The evening went on until the wee hours–long after we’d interrupted our meal between the entree and the cheese to toast the arrival of the New Year with champagne and a couple of choruses of Auld Lang Syne around the piano–owing in large measure to the symphony’s going on longer than advertized. I must admit we felt a bit worse for the wear after we’d cleared away the last remnants of the festivities and finally headed to bed; we’re not as young as we once were, I guess.

Despite the lateness of the start, we enjoyed a lovely evening of merriment with our friends. For the record, here’s the full menu:


Pumpkin Soup, garnished with Fresh Cranberry Orange Relish
Coffee, Cocoa, and Cinnamon Rubbed Beef Tenderloin with a Pasilla chile cream sauce
Butter-sauteed Shitake Mushrooms
Epoisses (ripened French cheese) with a bit of Pecan-raisin Bread
Drunken Rubies
Fingers of Mike’s Mother’s Fruitcake*

And, of course, wine, wine, and more wine. We enjoyed a Sequoia Grove Chardonnay with our soup, then moved to a Francis Ford Coppola Rubicon Estate red with the tenderloin, a 1996 Reserve Sequoia Grove Cabernet with the cheese, and, of course, more champagne as the big ball dropped.

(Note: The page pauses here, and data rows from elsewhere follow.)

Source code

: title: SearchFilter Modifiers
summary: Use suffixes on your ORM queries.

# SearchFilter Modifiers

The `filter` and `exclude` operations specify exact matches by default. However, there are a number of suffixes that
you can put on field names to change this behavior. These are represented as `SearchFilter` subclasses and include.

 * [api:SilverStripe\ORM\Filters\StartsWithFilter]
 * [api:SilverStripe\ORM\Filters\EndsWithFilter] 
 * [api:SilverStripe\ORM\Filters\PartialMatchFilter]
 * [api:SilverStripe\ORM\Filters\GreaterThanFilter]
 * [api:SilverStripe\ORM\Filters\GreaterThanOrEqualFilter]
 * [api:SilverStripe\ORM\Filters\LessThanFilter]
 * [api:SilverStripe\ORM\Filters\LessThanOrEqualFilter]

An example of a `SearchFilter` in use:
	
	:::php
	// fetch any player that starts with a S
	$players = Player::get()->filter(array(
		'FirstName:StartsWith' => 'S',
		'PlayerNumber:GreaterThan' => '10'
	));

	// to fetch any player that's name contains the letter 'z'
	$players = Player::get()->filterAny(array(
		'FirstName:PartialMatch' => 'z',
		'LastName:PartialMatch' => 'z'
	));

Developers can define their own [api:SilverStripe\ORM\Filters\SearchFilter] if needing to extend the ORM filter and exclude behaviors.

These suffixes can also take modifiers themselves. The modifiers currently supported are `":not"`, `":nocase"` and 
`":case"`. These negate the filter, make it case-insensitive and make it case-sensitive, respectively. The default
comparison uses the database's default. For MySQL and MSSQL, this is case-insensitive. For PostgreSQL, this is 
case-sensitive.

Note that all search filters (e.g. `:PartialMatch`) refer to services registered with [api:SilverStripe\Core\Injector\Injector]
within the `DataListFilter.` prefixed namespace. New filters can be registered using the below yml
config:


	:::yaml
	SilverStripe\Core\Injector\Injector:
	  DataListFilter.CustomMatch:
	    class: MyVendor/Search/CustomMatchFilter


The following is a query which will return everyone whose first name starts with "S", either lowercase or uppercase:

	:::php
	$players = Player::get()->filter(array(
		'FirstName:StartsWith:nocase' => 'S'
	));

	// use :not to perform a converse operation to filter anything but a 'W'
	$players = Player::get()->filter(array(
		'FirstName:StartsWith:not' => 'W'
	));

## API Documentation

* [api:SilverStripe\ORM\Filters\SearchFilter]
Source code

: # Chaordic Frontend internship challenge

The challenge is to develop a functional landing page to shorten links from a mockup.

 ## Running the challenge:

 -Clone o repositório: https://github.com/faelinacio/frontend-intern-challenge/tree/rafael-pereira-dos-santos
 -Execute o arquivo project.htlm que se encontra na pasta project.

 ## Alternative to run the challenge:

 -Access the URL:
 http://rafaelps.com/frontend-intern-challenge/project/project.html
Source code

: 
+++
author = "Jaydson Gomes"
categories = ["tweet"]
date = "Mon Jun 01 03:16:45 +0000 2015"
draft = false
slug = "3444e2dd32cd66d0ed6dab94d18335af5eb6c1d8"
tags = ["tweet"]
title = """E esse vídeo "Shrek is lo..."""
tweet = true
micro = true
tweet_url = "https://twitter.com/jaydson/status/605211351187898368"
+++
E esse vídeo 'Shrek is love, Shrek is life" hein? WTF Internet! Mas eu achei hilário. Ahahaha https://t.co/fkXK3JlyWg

*It should be noted that Mike’s mother makes a killer fruitcake that even fruit cake haters love. Admittedly, it’s not low carb, but it’s worth the once-a-year splurge. It was a hard sell to get Mike to part with any of the small loaf she sent to us, but the holidays are about sharing, so I finally prevailed. Every person at the table ate every bite of the fruitcake tidbits; if there had been more (that Mike was willing to share) they’d have eaten that, too.